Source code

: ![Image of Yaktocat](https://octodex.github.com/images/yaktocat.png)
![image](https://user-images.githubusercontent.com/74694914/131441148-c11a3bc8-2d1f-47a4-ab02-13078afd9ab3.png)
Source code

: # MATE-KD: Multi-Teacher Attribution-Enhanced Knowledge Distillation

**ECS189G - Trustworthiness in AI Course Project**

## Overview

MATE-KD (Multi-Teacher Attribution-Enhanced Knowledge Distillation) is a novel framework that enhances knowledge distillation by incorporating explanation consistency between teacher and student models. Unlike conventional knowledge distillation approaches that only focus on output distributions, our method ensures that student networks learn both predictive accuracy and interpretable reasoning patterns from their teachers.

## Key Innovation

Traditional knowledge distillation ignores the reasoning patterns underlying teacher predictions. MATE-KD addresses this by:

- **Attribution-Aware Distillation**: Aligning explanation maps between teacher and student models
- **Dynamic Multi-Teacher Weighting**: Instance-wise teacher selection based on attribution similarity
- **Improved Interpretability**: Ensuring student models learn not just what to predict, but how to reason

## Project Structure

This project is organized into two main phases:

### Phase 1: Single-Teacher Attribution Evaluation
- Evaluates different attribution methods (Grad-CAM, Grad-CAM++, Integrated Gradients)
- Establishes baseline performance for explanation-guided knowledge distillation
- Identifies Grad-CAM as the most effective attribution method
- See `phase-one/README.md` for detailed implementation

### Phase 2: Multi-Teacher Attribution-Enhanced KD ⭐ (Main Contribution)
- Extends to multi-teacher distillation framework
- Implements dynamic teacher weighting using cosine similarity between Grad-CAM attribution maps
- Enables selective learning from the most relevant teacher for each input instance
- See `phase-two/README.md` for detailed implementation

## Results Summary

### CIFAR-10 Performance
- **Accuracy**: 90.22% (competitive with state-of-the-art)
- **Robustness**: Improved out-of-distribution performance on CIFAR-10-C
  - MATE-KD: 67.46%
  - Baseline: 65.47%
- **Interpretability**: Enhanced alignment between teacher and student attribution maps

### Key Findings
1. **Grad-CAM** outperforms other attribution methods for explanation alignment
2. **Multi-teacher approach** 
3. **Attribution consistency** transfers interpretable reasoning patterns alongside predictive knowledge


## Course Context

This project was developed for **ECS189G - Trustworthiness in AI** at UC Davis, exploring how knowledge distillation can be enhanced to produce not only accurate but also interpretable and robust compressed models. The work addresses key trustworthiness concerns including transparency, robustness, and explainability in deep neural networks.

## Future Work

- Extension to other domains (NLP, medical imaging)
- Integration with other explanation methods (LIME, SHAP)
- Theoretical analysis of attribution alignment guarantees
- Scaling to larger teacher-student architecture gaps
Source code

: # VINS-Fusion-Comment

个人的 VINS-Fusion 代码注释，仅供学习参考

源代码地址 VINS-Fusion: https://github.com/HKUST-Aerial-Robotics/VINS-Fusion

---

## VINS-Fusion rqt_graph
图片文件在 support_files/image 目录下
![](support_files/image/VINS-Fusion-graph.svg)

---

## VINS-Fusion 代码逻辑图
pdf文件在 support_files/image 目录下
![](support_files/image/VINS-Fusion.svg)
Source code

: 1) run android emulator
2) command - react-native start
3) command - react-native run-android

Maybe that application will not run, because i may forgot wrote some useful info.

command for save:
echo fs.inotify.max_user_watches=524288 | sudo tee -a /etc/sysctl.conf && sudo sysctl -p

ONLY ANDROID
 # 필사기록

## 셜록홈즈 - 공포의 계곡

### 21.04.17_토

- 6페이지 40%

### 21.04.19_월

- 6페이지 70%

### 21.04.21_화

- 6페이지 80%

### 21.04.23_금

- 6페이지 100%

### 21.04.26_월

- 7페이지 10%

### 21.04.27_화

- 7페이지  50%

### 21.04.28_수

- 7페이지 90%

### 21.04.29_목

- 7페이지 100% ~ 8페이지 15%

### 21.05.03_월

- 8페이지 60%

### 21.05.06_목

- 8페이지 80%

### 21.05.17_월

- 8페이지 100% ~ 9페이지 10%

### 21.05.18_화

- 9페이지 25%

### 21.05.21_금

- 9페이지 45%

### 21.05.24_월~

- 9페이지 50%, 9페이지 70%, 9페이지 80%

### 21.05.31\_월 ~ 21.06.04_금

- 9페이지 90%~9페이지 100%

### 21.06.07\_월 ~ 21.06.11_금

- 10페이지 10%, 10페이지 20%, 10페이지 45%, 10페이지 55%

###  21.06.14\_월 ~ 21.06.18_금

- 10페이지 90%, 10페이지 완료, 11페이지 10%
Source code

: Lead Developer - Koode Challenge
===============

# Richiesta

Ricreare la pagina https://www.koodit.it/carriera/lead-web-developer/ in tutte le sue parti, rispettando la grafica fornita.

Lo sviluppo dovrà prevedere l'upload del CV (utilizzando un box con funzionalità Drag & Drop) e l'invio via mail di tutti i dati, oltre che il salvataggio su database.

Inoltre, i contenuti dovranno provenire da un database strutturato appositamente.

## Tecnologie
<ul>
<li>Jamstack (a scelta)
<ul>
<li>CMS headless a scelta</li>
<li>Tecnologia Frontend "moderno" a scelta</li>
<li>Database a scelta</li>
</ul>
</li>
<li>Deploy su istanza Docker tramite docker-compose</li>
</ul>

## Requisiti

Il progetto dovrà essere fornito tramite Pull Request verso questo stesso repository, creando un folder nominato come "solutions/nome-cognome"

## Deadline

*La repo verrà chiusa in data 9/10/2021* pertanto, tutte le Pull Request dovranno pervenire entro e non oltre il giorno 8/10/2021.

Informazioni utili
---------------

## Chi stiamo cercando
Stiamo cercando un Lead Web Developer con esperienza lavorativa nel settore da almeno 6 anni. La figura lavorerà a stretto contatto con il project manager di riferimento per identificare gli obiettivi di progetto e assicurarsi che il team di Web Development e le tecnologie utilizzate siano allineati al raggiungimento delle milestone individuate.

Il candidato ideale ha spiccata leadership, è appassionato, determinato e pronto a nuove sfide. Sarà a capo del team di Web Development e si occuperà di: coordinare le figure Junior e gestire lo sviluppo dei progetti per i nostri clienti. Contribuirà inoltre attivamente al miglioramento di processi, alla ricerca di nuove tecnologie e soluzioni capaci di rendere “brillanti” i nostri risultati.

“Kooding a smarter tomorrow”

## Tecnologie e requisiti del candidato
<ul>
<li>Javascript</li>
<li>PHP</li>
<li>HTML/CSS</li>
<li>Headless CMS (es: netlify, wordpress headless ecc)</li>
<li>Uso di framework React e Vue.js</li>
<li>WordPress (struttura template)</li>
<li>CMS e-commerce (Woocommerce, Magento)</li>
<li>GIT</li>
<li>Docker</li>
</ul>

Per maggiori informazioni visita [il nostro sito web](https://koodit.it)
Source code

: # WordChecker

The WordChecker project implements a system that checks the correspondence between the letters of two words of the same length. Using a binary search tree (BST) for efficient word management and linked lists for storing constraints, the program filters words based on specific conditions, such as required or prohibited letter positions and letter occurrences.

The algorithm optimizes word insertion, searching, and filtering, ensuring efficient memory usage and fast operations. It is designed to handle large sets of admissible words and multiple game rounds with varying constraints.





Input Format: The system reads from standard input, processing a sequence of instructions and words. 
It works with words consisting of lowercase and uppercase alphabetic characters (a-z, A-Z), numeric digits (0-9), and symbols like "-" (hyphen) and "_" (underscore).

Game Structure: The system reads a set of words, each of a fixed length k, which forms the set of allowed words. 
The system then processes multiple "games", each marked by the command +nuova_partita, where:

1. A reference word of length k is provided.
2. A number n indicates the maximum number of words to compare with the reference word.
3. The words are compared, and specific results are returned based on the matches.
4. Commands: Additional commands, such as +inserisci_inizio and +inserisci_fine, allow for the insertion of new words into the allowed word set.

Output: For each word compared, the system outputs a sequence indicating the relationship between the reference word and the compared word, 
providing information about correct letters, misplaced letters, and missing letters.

** Work item **
Each line in the listing above that includes "Fusion" is to be copied.

** Result of the exercise **
: # VINS-Fusion-Comment
个人的 VINS-Fusion 代码注释，仅供学习参考
源代码地址 VINS-Fusion: https://github.com/HKUST-Aerial-Robotics/VINS-Fusion
## VINS-Fusion rqt_graph
![](support_files/image/VINS-Fusion-graph.svg)
## VINS-Fusion 代码逻辑图
![](support_files/image/VINS-Fusion.svg)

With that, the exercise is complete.